A Blog by the Editor of The Middle East Journal

Putting Middle Eastern Events in Cultural and Historical Context

Friday, July 22, 2011

Syriac Question Mark: Poor Journalism on Scholarly Subjects 101

Here's an interesting story poorly reported by Reuters. A Cambridge University scholar thinks he has identified the "world's first question mark" in a Syriac punctuation mark known as the zagwa elaya,   a double dot that looks a bit like a colon. (The punctuation mark, not the large intestine.) First, go read the Reuters account. At least in the online version, there is no illustration (well, I'm getting an "Early photos of the Beatles emerge" showing a young Paul McCartney, but I don't think Sir Paul is a Syriac punctuation mark).  Why not SHOW US A PICTURE? Secondly, we find such interesting data as the following
Syriac is thought to have appeared in the Middle East from the 1st Century and boasts a large Christian literature. It declined as a spoken language with the arrival of Islam and Arabic and today is only used in churches.
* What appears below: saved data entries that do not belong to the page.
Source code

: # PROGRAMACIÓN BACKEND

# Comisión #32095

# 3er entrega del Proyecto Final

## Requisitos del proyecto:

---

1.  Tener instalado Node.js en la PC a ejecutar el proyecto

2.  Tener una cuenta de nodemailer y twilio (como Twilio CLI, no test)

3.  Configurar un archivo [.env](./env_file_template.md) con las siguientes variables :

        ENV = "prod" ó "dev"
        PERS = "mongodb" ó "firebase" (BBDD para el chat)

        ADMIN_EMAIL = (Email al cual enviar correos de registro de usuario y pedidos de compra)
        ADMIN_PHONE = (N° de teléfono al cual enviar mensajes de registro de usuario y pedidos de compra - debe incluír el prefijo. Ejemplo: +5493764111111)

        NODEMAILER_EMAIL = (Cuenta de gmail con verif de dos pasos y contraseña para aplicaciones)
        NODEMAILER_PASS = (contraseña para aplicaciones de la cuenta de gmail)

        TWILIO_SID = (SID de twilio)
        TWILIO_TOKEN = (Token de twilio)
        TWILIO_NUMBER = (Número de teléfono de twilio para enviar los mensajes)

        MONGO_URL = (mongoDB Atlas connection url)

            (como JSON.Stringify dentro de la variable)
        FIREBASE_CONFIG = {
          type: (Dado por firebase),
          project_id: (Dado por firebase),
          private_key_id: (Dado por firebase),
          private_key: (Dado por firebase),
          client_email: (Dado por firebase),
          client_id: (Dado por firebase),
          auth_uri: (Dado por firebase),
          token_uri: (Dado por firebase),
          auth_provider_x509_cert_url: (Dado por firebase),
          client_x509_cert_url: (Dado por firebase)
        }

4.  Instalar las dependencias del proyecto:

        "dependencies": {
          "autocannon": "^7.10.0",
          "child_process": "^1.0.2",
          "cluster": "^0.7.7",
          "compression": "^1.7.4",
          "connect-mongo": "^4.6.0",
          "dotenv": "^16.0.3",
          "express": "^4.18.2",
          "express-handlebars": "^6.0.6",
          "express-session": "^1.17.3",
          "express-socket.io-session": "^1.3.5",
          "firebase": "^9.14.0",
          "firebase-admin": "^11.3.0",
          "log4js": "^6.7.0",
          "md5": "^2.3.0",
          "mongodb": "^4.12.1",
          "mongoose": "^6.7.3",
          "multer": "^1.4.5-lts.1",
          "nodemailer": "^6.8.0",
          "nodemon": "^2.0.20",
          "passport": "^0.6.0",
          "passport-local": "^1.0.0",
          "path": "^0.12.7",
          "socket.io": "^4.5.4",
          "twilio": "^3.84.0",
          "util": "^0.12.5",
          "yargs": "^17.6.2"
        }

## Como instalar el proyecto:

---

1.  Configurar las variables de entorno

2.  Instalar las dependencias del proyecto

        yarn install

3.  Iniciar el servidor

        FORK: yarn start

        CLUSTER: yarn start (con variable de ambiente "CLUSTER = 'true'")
Thought to have appeared? Syriac is just the late form of Aramaic, the dominant language of the Middle East for close to a millennium, though written in a distinctive alphabet (two really) and it hardly just "appeared". It was written in everything from cuneiform to square letter Hebrew to the various varieties of Syriac scripts, and even occasionally in Arabic.
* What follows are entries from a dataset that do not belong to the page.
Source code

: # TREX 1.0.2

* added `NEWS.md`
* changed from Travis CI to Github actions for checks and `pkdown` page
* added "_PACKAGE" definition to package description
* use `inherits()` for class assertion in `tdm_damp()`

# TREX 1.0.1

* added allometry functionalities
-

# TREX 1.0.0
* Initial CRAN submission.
Nor is it only used in churches today: its  Western form is spoken in four villages north of Damascus, and its Eastern form among the Assyrian communities of Iraq and Turkey. Syriac was once one of the world's great literary languages, and isn't quite dead yet. I have only the slightest smattering (alphabet, basic verb) but the Reuters reporter could have done better than this.

Now, go to the Cambridge University website on the same purported discovery. Here's a nuanced account quoting the academic making the claim with all the nuances intact, and with an illustration, which I reproduce above, and which seems to include the mark in question. (I make no judgment on his claims, which I'm not qualified to address, but at least the Cambridge site doesn't misstate facts.)

Really, what's so hard about that?

2 comments:

benedict said...

The reporter presumably looked up the "Syriac" entry on wikipedia, which also states the language "appeared" in the 1st century. Given the topic, it might have been more appropriate to cite the entry on the Syriac alphabet, which dates it to the 2nd century BC.

I think you are right that the Reuters article lacks a more nuanced picture of the relationship of Syriac to Aramaic though, even a cursory shuffle through the Wikipedia pages is enough to suggest that. (By the way I always assumed that Aramaic is the name usually given to the spoken language used by some Christians in parts of Syria, Iraq, Iran etc as you mentioned, with Syriac being the liturgical language.)

Michael Collins Dunn said...

benedicr:

I think the usual distinction is that "Aramaic" means the language as it evolved from Biblical times on down, including its late form while Syriac is specifically that late form written in the Syriac alphabet. But I should note that while it's true as you say that, in English, the speakers of the Western and Eastern forms say they speak Aramaic, as far as I know when they speak in their own language, they call it Suroyo. At least the ones in Iraq do.